Webster Financial in Connecticut reported about $5.4 billion in loans to nonbanks, or around 10% of its book, as of the first quarter. The $80 billion-asset company operates a sponsor and specialty line of business that includes national lender finance and fund banking verticals.
“Private credit is here to stay,” Webster CEO John Ciulla said at an industry conference in March. He described the companies as “unlimited pools of capital, unregulated, and continuing to, I think, compete formidably with banks across more asset classes than people probably think.”
Last July, Webster announced a joint venture with Marathon Asset Management to provide direct lending to sponsor-backed middle-market companies. The joint venture helps Webster compete “at a higher level” to meet clients’ demands for more flexibility and larger transactions, while the bank also manages its credit exposure, Ciulla said.
JPMorgan Chase announced in February that it would expand its private credit capabilities, allocating $50 billion from its own balance sheet, along with $15 billion from several co-lenders. The strategy is about meeting customers’ needs, as opposed to gathering assets, JPMorgan Chief Operating Officer Jennifer Piepszak said at a conference in February.
“We probably don’t go through a week, sometimes not a day, without talking about private credit,” Piepszak said. “We can offer a client-focused, product-agnostic solution, in the sense that we can … .be very focused on what is the right client solution, while at the same time, financing private credit portfolios or partnering with direct lenders in our co-lending structure.”
Nonbank loans make up 13% of the New York megabank’s total book, per Truist Securities.
But some of the factors that have been a boon to private credit’s rise may be subsiding.
Loans to nonbanks gives banks some wiggle room on their balance sheets, since those transactions don’t trigger the same capital requirements as direct commercial loans. When previously proposed regulatory rules threatened to jack up required levels of capital, banks looked for creative ways to shore up their reserves.
Now, such regulatory mandates seem unlikely to come to fruition, which Bisanz said could slow the pace of growth in the sector.

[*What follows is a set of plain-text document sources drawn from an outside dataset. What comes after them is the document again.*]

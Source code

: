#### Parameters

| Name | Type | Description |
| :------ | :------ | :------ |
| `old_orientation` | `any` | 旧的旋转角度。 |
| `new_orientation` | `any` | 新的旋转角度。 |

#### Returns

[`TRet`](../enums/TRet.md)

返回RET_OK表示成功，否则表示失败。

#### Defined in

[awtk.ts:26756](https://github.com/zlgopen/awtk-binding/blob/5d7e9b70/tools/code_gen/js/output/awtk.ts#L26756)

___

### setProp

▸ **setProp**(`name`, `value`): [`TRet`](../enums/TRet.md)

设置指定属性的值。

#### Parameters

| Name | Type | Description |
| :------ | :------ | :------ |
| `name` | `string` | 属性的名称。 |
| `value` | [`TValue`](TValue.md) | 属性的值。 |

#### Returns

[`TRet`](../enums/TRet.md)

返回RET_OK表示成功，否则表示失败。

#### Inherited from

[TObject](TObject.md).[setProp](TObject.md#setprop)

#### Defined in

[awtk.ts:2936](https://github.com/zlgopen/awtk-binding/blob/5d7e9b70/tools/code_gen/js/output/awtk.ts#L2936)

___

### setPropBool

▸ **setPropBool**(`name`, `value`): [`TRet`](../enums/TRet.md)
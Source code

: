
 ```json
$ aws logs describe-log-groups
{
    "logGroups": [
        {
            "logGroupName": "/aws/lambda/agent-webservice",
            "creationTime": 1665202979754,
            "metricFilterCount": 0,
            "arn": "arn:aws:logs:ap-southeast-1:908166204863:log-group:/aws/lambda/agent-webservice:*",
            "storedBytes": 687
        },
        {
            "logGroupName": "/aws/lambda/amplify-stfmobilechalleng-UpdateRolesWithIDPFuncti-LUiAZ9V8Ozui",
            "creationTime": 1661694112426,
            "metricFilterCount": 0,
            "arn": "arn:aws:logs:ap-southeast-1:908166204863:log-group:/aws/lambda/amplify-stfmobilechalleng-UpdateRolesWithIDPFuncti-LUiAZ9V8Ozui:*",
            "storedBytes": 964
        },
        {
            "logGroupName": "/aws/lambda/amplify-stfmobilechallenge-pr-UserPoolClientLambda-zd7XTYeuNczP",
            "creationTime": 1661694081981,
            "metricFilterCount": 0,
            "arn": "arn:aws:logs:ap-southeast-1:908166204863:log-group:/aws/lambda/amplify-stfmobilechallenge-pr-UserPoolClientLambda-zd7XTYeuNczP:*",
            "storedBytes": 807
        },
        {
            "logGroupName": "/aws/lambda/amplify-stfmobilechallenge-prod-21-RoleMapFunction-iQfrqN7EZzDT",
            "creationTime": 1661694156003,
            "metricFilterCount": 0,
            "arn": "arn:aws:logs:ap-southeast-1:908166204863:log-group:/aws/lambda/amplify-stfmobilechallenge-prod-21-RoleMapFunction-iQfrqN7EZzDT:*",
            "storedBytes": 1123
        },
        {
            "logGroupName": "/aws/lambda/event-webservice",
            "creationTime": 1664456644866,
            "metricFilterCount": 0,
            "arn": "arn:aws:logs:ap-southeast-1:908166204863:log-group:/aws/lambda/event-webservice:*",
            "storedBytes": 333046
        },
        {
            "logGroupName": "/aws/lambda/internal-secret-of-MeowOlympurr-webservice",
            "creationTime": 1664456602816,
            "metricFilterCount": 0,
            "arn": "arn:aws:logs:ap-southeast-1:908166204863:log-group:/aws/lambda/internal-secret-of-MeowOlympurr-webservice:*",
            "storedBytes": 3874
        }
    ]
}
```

“It will even out as if banks get some regulatory release from the Trump administration,” Bisanz said. “And it will even out as the competitive edge that some private credit firms have wears off.”
Despite the boost that some banks have gotten by lending to private credit firms, only a small portion of the banking industry has hitched its horse to the wagon.
The private credit business wouldn’t be as beneficial to banks that are more focused on consumer lending, including credit cards, Bisanz said. And some banks are staying on the sidelines for other reasons, deciding that private credit doesn’t align with their business strategies.
Regulators have been trying to gauge how much risk the private credit sector poses to financial stability. A recent report from the Federal Reserve Bank of Boston found that traditional lenders could be upended if defaults spike among private credit borrowers.
While banks typically hold senior positions relative to the underlying loans that private funds make, the report said a major financial shock could still be a threat.
Solar said she doesn’t think the financial system is in danger from private credit at this point, based on Fitch’s assessment.
It will take an entire credit cycle to see how well these deals will perform, Foran said. But he noted that during a credit crunch, private funds have more flexibility than banks to make financial maneuvers — like injecting equity into the companies that owe them money, or even taking ownership of those firms — which could dampen the shock to the financial system.
“There’s some argument that if you put the riskiest corporate credits into the hands of someone who’s more flexible, it might actually dampen the economic cycle,” Foran said. “You don’t get the credit crunch all at once.”